11      Em 10 de novembro de 2017, o recorrente interpôs recurso de anulação contra a referida Nota de 27 de março de 2017 e contra a Nota de 6 de abril de 2017 acima referida no n.o 6. Através do Despacho de 26 de junho de 2018, Kerstens/Comissão (T‑757/17, não publicado, EU:T:2018:391), o Tribunal Geral declarou que as notas impugnadas não constituíam atos lesivos uma vez que havia que qualificá‑las como atos preparatórios elaborados no âmbito de processos disciplinares que estavam a decorrer. Tendo deste despacho sido interposto recurso no Tribunal de Justiça, este último confirmou a decisão do Tribunal Geral por Despacho de 22 de janeiro de 2019, Kerstens/Comissão (C‑577/18 P, não publicado, EU:C:2019:129).

12      Em terceiro lugar, em 27 de setembro de 2016, a AIPN instaurou contra o recorrente um processo disciplinar distinto, ao qual foi atribuída a referência CMS 16/009, respeitante a «comportamentos não estatutários» adotados por este relativamente a membros da Administração no âmbito do processo disciplinar CMS 15/017.

13      Através de uma Nota de 21 de junho de 2017, o IDOC comunicou ao recorrente o âmbito dos mandatos de inquérito de que fora incumbido nos processos CMS 15/017 (que passou a CMS 17/009) e CMS 12/063 (que passou a CMS 17/010). A pedido do recorrente, a sua audição no âmbito destes processos e no âmbito do processo CMS 16/009 foi adiada por diversas vezes. Em 4 de abril de 2018, o IDOC notificou ao recorrente uma nota sobre os factos que lhe eram imputados e convidou‑o a apresentar as suas observações no prazo de dez dias. O relatório do inquérito administrativo foi comunicado à DG «Recursos Humanos e Segurança» em 1 de agosto de 2018. A audição do recorrente realizou‑se em 28 de janeiro de 2019.

14      Por Decisão de 11 de julho de 2019 (a seguir «decisão impugnada»), que pôs termo aos processos CMS 16/009, CMS 17/009 e CMS 17/010, a AIPN constatou que o comportamento do recorrente constituía uma violação aos artigos 11.o, 12.o e 17.o do Estatuto. Decidiu, contudo, não instaurar um processo disciplinar contra o recorrente, tendo‑lhe aplicado uma advertência ao abrigo do artigo 3.o, n.o 1, alínea b), do anexo IX do Estatuto.

15      Em 29 de agosto de 2019, o recorrente apresentou uma reclamação contra esta decisão. Esta reclamação foi indeferida por Decisão da AIPN de 19 de dezembro de 2019.

 Tramitação processual e pedidos das partes

16      Por requerimento apresentado na Secretaria do Tribunal Geral em 16 de abril de 2020, a recorrente interpôs o presente recurso.

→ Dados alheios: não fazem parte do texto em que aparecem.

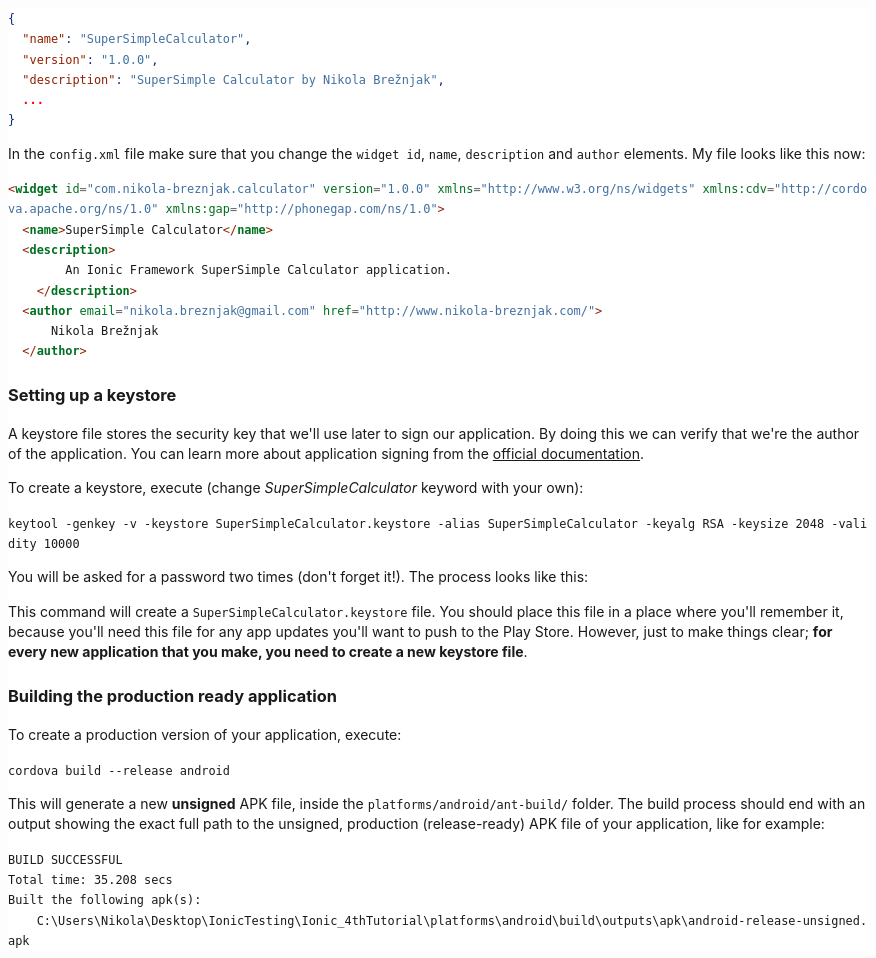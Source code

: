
 ```json
{
  "name": "SuperSimpleCalculator",
  "version": "1.0.0",
  "description": "SuperSimple Calculator by Nikola Brežnjak",
  ...
}
```

In the `config.xml` file make sure that you change the `widget id`, `name`, `description` and `author` elements. My file looks like this now:

```html
<widget id="com.nikola-breznjak.calculator" version="1.0.0" xmlns="http://www.w3.org/ns/widgets" xmlns:cdv="http://cordova.apache.org/ns/1.0" xmlns:gap="http://phonegap.com/ns/1.0">
  <name>SuperSimple Calculator</name>
  <description>
        An Ionic Framework SuperSimple Calculator application.
    </description>
  <author email="nikola.breznjak@gmail.com" href="http://www.nikola-breznjak.com/">
      Nikola Brežnjak
  </author>
```

### Setting up a keystore
A keystore file stores the security key that we'll use later to sign our application. By doing this we can verify that we're the author of the application. You can learn more about application signing from the [official documentation](http://developer.android.com/tools/publishing/app-signing.html).

To create a keystore, execute (change *SuperSimpleCalculator* keyword with your own):

`keytool -genkey -v -keystore SuperSimpleCalculator.keystore -alias SuperSimpleCalculator -keyalg RSA -keysize 2048 -validity 10000`

You will be asked for a password two times (don't forget it!). The process looks like this:

This command will create a `SuperSimpleCalculator.keystore` file. You should place this file in a place where you'll remember it, because you'll need this file for any app updates you'll want to push to the Play Store. However, just to make things clear; **for every new application that you make, you need to create a new keystore file**.

### Building the production ready application 
To create a production version of your application, execute:

`cordova build --release android`

This will generate a new **unsigned** APK file, inside the `platforms/android/ant-build/` folder. The build process should end with an output showing the exact full path to the unsigned, production (release-ready) APK file of your application, like for example:

```
BUILD SUCCESSFUL
Total time: 35.208 secs
Built the following apk(s):
    C:\Users\Nikola\Desktop\IonicTesting\Ionic_4thTutorial\platforms\android\build\outputs\apk\android-release-unsigned.apk
```
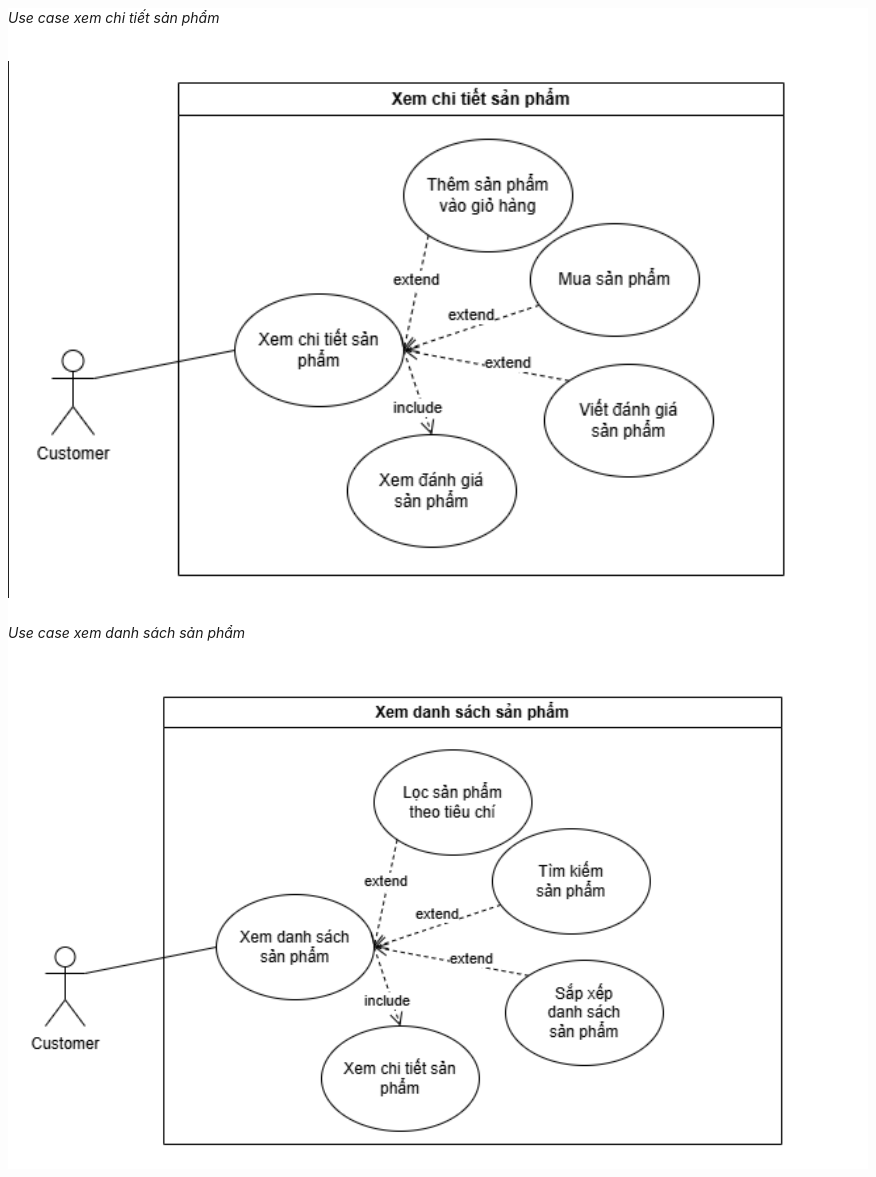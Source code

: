 ###### Use case xem chi tiết sản phẩm
<img src="Document/Public/use-case/caxemchitietsanpham.png">

###### Use case xem danh sách sản phẩm
<img src="Document/Public/use-case/caxemdanhsachsanpham.png">
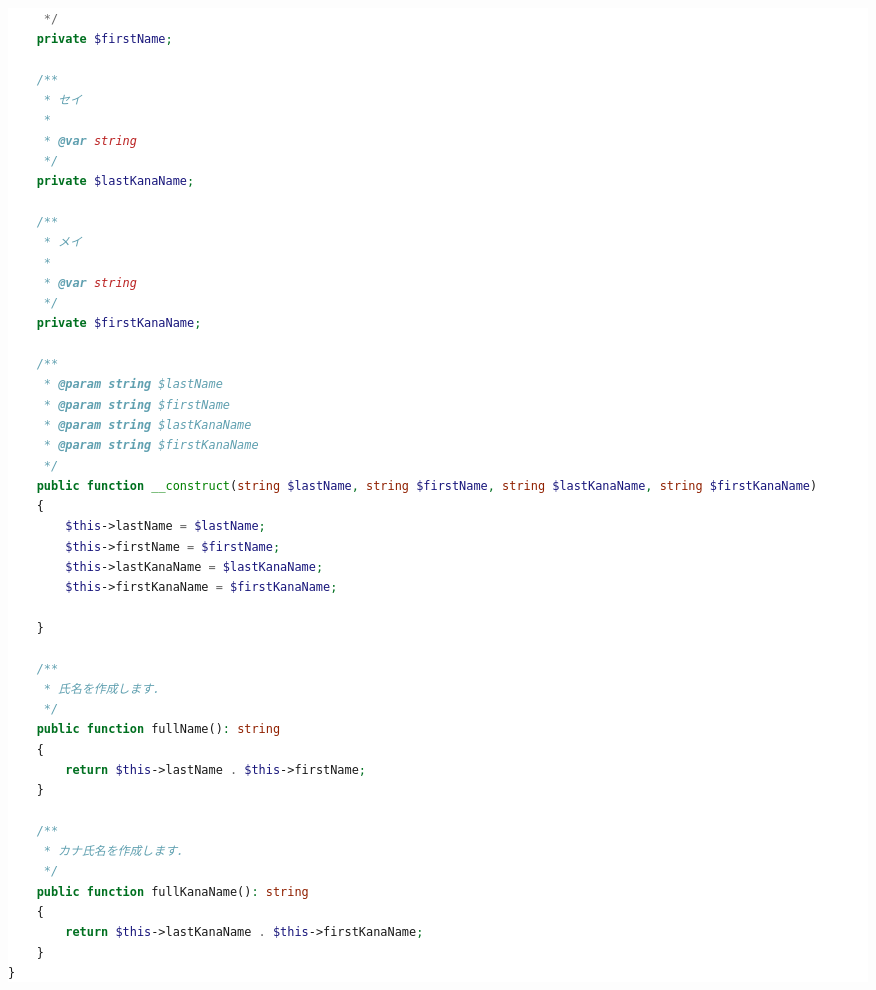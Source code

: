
 ```php
     */
    private $firstName;

    /**
     * セイ
     * 
     * @var string 
     */
    private $lastKanaName;

    /**
     * メイ
     * 
     * @var string 
     */
    private $firstKanaName;

    /**
     * @param string $lastName
     * @param string $firstName
     * @param string $lastKanaName
     * @param string $firstKanaName
     */
    public function __construct(string $lastName, string $firstName, string $lastKanaName, string $firstKanaName)
    {
        $this->lastName = $lastName;
        $this->firstName = $firstName;
        $this->lastKanaName = $lastKanaName;
        $this->firstKanaName = $firstKanaName;

    }

    /**
     * 氏名を作成します．
     */
    public function fullName(): string
    {
        return $this->lastName . $this->firstName;
    }

    /**
     * カナ氏名を作成します．
     */
    public function fullKanaName(): string
    {
        return $this->lastKanaName . $this->firstKanaName;
    }
}
```
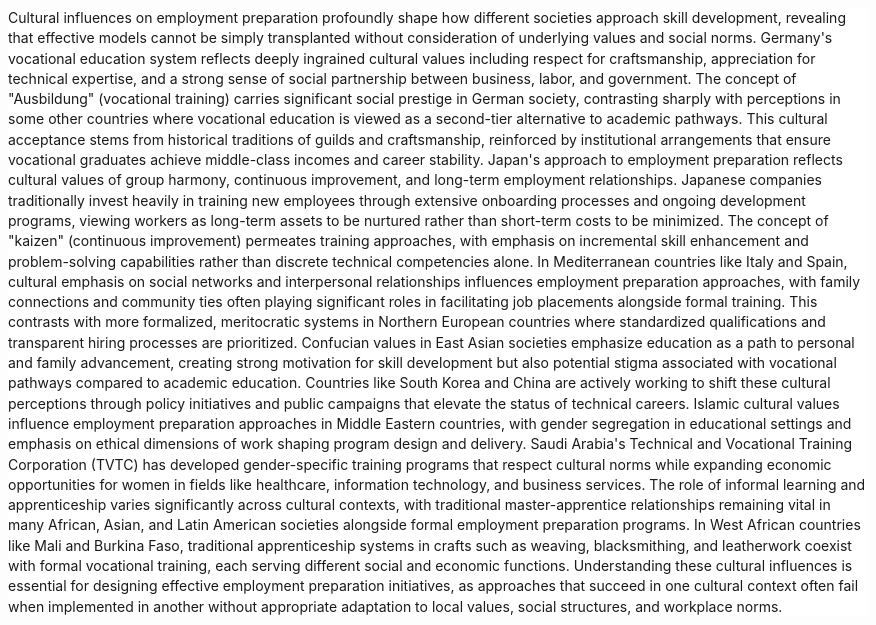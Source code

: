 Cultural influences on employment preparation profoundly shape how different societies approach skill development, revealing that effective models cannot be simply transplanted without consideration of underlying values and social norms. Germany's vocational education system reflects deeply ingrained cultural values including respect for craftsmanship, appreciation for technical expertise, and a strong sense of social partnership between business, labor, and government. The concept of "Ausbildung" (vocational training) carries significant social prestige in German society, contrasting sharply with perceptions in some other countries where vocational education is viewed as a second-tier alternative to academic pathways. This cultural acceptance stems from historical traditions of guilds and craftsmanship, reinforced by institutional arrangements that ensure vocational graduates achieve middle-class incomes and career stability. Japan's approach to employment preparation reflects cultural values of group harmony, continuous improvement, and long-term employment relationships. Japanese companies traditionally invest heavily in training new employees through extensive onboarding processes and ongoing development programs, viewing workers as long-term assets to be nurtured rather than short-term costs to be minimized. The concept of "kaizen" (continuous improvement) permeates training approaches, with emphasis on incremental skill enhancement and problem-solving capabilities rather than discrete technical competencies alone. In Mediterranean countries like Italy and Spain, cultural emphasis on social networks and interpersonal relationships influences employment preparation approaches, with family connections and community ties often playing significant roles in facilitating job placements alongside formal training. This contrasts with more formalized, meritocratic systems in Northern European countries where standardized qualifications and transparent hiring processes are prioritized. Confucian values in East Asian societies emphasize education as a path to personal and family advancement, creating strong motivation for skill development but also potential stigma associated with vocational pathways compared to academic education. Countries like South Korea and China are actively working to shift these cultural perceptions through policy initiatives and public campaigns that elevate the status of technical careers. Islamic cultural values influence employment preparation approaches in Middle Eastern countries, with gender segregation in educational settings and emphasis on ethical dimensions of work shaping program design and delivery. Saudi Arabia's Technical and Vocational Training Corporation (TVTC) has developed gender-specific training programs that respect cultural norms while expanding economic opportunities for women in fields like healthcare, information technology, and business services. The role of informal learning and apprenticeship varies significantly across cultural contexts, with traditional master-apprentice relationships remaining vital in many African, Asian, and Latin American societies alongside formal employment preparation programs. In West African countries like Mali and Burkina Faso, traditional apprenticeship systems in crafts such as weaving, blacksmithing, and leatherwork coexist with formal vocational training, each serving different social and economic functions. Understanding these cultural influences is essential for designing effective employment preparation initiatives, as approaches that succeed in one cultural context often fail when implemented in another without appropriate adaptation to local values, social structures, and workplace norms.
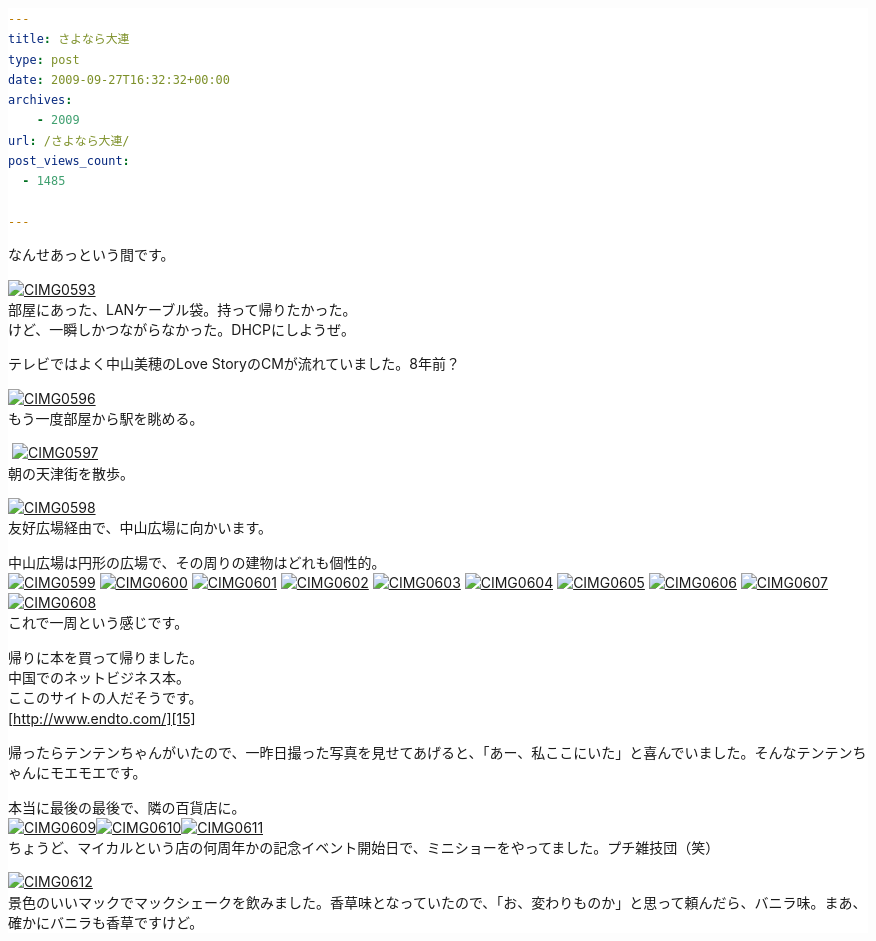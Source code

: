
 ```yaml
---
title: さよなら大連
type: post
date: 2009-09-27T16:32:32+00:00
archives:
    - 2009
url: /さよなら大連/
post_views_count:
  - 1485

---
```

なんせあっという間です。

[<img style="border-bottom: 0px; border-left: 0px; display: inline; border-top: 0px; border-right: 0px" title="CIMG0593" border="0" alt="CIMG0593" src="https://i2.wp.com/jqinglong.html.xdomain.jp/bimg/CIMG0593_thumb.jpg?resize=244%2C184" width="244" height="184" data-recalc-dims="1" />][1]  
部屋にあった、LANケーブル袋。持って帰りたかった。  
けど、一瞬しかつながらなかった。DHCPにしようぜ。

テレビではよく中山美穂のLove StoryのCMが流れていました。8年前？

[<img style="border-bottom: 0px; border-left: 0px; display: inline; border-top: 0px; border-right: 0px" title="CIMG0596" border="0" alt="CIMG0596" src="https://i1.wp.com/jqinglong.html.xdomain.jp/bimg/CIMG0596_thumb.jpg?resize=244%2C184" width="244" height="184" data-recalc-dims="1" />][2]  
もう一度部屋から駅を眺める。

&#160;[<img style="border-bottom: 0px; border-left: 0px; display: inline; border-top: 0px; border-right: 0px" title="CIMG0597" border="0" alt="CIMG0597" src="https://i0.wp.com/jqinglong.html.xdomain.jp/bimg/CIMG0597_thumb.jpg?resize=184%2C244" width="184" height="244" data-recalc-dims="1" />][3]  
朝の天津街を散歩。

[<img style="border-bottom: 0px; border-left: 0px; display: inline; border-top: 0px; border-right: 0px" title="CIMG0598" border="0" alt="CIMG0598" src="https://i1.wp.com/jqinglong.html.xdomain.jp/bimg/CIMG0598_thumb.jpg?resize=244%2C184" width="244" height="184" data-recalc-dims="1" />][4]  
友好広場経由で、中山広場に向かいます。

中山広場は円形の広場で、その周りの建物はどれも個性的。  
[<img style="border-bottom: 0px; border-left: 0px; display: inline; border-top: 0px; border-right: 0px" title="CIMG0599" border="0" alt="CIMG0599" src="https://i1.wp.com/jqinglong.html.xdomain.jp/bimg/CIMG0599_thumb.jpg?resize=244%2C184" width="244" height="184" data-recalc-dims="1" />][5] [<img style="border-bottom: 0px; border-left: 0px; display: inline; border-top: 0px; border-right: 0px" title="CIMG0600" border="0" alt="CIMG0600" src="https://i1.wp.com/jqinglong.html.xdomain.jp/bimg/CIMG0600_thumb.jpg?resize=244%2C184" width="244" height="184" data-recalc-dims="1" />][6] [<img style="border-bottom: 0px; border-left: 0px; display: inline; border-top: 0px; border-right: 0px" title="CIMG0601" border="0" alt="CIMG0601" src="https://i2.wp.com/jqinglong.html.xdomain.jp/bimg/CIMG0601_thumb.jpg?resize=244%2C184" width="244" height="184" data-recalc-dims="1" />][7] [<img style="border-bottom: 0px; border-left: 0px; display: inline; border-top: 0px; border-right: 0px" title="CIMG0602" border="0" alt="CIMG0602" src="https://i0.wp.com/jqinglong.html.xdomain.jp/bimg/CIMG0602_thumb.jpg?resize=244%2C184" width="244" height="184" data-recalc-dims="1" />][8] [<img style="border-bottom: 0px; border-left: 0px; display: inline; border-top: 0px; border-right: 0px" title="CIMG0603" border="0" alt="CIMG0603" src="https://i1.wp.com/jqinglong.html.xdomain.jp/bimg/CIMG0603_thumb.jpg?resize=184%2C244" width="184" height="244" data-recalc-dims="1" />][9] [<img style="border-bottom: 0px; border-left: 0px; display: inline; border-top: 0px; border-right: 0px" title="CIMG0604" border="0" alt="CIMG0604" src="https://i1.wp.com/jqinglong.html.xdomain.jp/bimg/CIMG0604_thumb.jpg?resize=244%2C184" width="244" height="184" data-recalc-dims="1" />][10] [<img style="border-bottom: 0px; border-left: 0px; display: inline; border-top: 0px; border-right: 0px" title="CIMG0605" border="0" alt="CIMG0605" src="https://i2.wp.com/jqinglong.html.xdomain.jp/bimg/CIMG0605_thumb.jpg?resize=244%2C184" width="244" height="184" data-recalc-dims="1" />][11] [<img style="border-bottom: 0px; border-left: 0px; display: inline; border-top: 0px; border-right: 0px" title="CIMG0606" border="0" alt="CIMG0606" src="https://i2.wp.com/jqinglong.html.xdomain.jp/bimg/CIMG0606_thumb.jpg?resize=244%2C184" width="244" height="184" data-recalc-dims="1" />][12] [<img style="border-bottom: 0px; border-left: 0px; display: inline; border-top: 0px; border-right: 0px" title="CIMG0607" border="0" alt="CIMG0607" src="https://i0.wp.com/jqinglong.html.xdomain.jp/bimg/CIMG0607_thumb.jpg?resize=244%2C184" width="244" height="184" data-recalc-dims="1" />][13] [<img style="border-bottom: 0px; border-left: 0px; display: inline; border-top: 0px; border-right: 0px" title="CIMG0608" border="0" alt="CIMG0608" src="https://i0.wp.com/jqinglong.html.xdomain.jp/bimg/CIMG0608_thumb.jpg?resize=244%2C184" width="244" height="184" data-recalc-dims="1" />][14]  
これで一周という感じです。 

帰りに本を買って帰りました。  
中国でのネットビジネス本。  
ここのサイトの人だそうです。  
[http://www.endto.com/][15]

帰ったらテンテンちゃんがいたので、一昨日撮った写真を見せてあげると、「あー、私ここにいた」と喜んでいました。そんなテンテンちゃんにモエモエです。

本当に最後の最後で、隣の百貨店に。  
[<img style="border-bottom: 0px; border-left: 0px; display: inline; border-top: 0px; border-right: 0px" title="CIMG0609" border="0" alt="CIMG0609" src="https://i0.wp.com/jqinglong.html.xdomain.jp/bimg/CIMG0609_thumb.jpg?resize=244%2C184" width="244" height="184" data-recalc-dims="1" />][16][<img style="border-bottom: 0px; border-left: 0px; display: inline; border-top: 0px; border-right: 0px" title="CIMG0610" border="0" alt="CIMG0610" src="https://i2.wp.com/jqinglong.html.xdomain.jp/bimg/CIMG0610_thumb.jpg?resize=244%2C184" width="244" height="184" data-recalc-dims="1" />][17][<img style="border-bottom: 0px; border-left: 0px; display: inline; border-top: 0px; border-right: 0px" title="CIMG0611" border="0" alt="CIMG0611" src="https://i1.wp.com/jqinglong.html.xdomain.jp/bimg/CIMG0611_thumb.jpg?resize=244%2C184" width="244" height="184" data-recalc-dims="1" />][18]  
ちょうど、マイカルという店の何周年かの記念イベント開始日で、ミニショーをやってました。プチ雑技団（笑）

[<img style="border-bottom: 0px; border-left: 0px; display: inline; border-top: 0px; border-right: 0px" title="CIMG0612" border="0" alt="CIMG0612" src="https://i0.wp.com/jqinglong.html.xdomain.jp/bimg/CIMG0612_thumb.jpg?resize=244%2C184" width="244" height="184" data-recalc-dims="1" />][19]  
景色のいいマックでマックシェークを飲みました。香草味となっていたので、「お、変わりものか」と思って頼んだら、バニラ味。まあ、確かにバニラも香草ですけど。


 [1]: https://i0.wp.com/jqinglong.html.xdomain.jp/bimg/CIMG0593.jpg
 [2]: https://i2.wp.com/jqinglong.html.xdomain.jp/bimg/CIMG0596.jpg
 [3]: https://i2.wp.com/jqinglong.html.xdomain.jp/bimg/CIMG0597.jpg
 [4]: https://i1.wp.com/jqinglong.html.xdomain.jp/bimg/CIMG0598.jpg
 [5]: https://i0.wp.com/jqinglong.html.xdomain.jp/bimg/CIMG0599.jpg
 [6]: https://i0.wp.com/jqinglong.html.xdomain.jp/bimg/CIMG0600.jpg
 [7]: https://i0.wp.com/jqinglong.html.xdomain.jp/bimg/CIMG0601.jpg
 [8]: https://i2.wp.com/jqinglong.html.xdomain.jp/bimg/CIMG0602.jpg
 [9]: https://i0.wp.com/jqinglong.html.xdomain.jp/bimg/CIMG0603.jpg
 [10]: https://i2.wp.com/jqinglong.html.xdomain.jp/bimg/CIMG0604.jpg
 [11]: https://i0.wp.com/jqinglong.html.xdomain.jp/bimg/CIMG0605.jpg
 [12]: https://i1.wp.com/jqinglong.html.xdomain.jp/bimg/CIMG0606.jpg
 [13]: https://i2.wp.com/jqinglong.html.xdomain.jp/bimg/CIMG0607.jpg
 [14]: https://i0.wp.com/jqinglong.html.xdomain.jp/bimg/CIMG0608.jpg
 [15]: http://www.endto.com/ "http://www.endto.com/"
 [16]: https://i2.wp.com/jqinglong.html.xdomain.jp/bimg/CIMG0609.jpg
 [17]: https://i0.wp.com/jqinglong.html.xdomain.jp/bimg/CIMG0610.jpg
 [18]: https://i1.wp.com/jqinglong.html.xdomain.jp/bimg/CIMG0611.jpg
 [19]: https://i1.wp.com/jqinglong.html.xdomain.jp/bimg/CIMG0612.jpg
 [20]: https://i2.wp.com/jqinglong.html.xdomain.jp/bimg/CIMG0613.jpg
 [21]: https://i2.wp.com/jqinglong.html.xdomain.jp/bimg/CIMG0614.jpg
 [22]: https://i0.wp.com/jqinglong.html.xdomain.jp/bimg/CIMG0615.jpg
 [23]: https://i0.wp.com/jqinglong.html.xdomain.jp/bimg/CIMG0616.jpg
 [24]: https://i0.wp.com/jqinglong.html.xdomain.jp/bimg/CIMG0617.jpg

17      A fase escrita do processo foi encerrada em 4 de novembro de 2020.

18      Em 30 de novembro de 2020, o recorrente requereu que fosse realizada uma audiência, ao abrigo do artigo 106.o do Regulamento de Processo do Tribunal Geral.

19      Sob proposta do juiz‑relator, o Tribunal Geral (Sétima Secção) deferiu o pedido do recorrente e abriu a fase oral do processo.

20      Foram ouvidas as alegações das partes e as suas respostas às questões colocadas pelo Tribunal Geral na audiência de 22 de abril de 2021.

21      O recorrente conclui pedindo que o Tribunal Geral se digne:

–        anular a decisão impugnada e a Nota de 27 de março de 2017 da AIPN que informou o recorrente da retoma do processo CMS 15/017 (que passou a CMS 17/009);

–        condenar a Comissão no pagamento do montante de 30 000 euros a título de indemnização pelo dano moral pretensamente sofrido;

–        condenar a Comissão nas despesas.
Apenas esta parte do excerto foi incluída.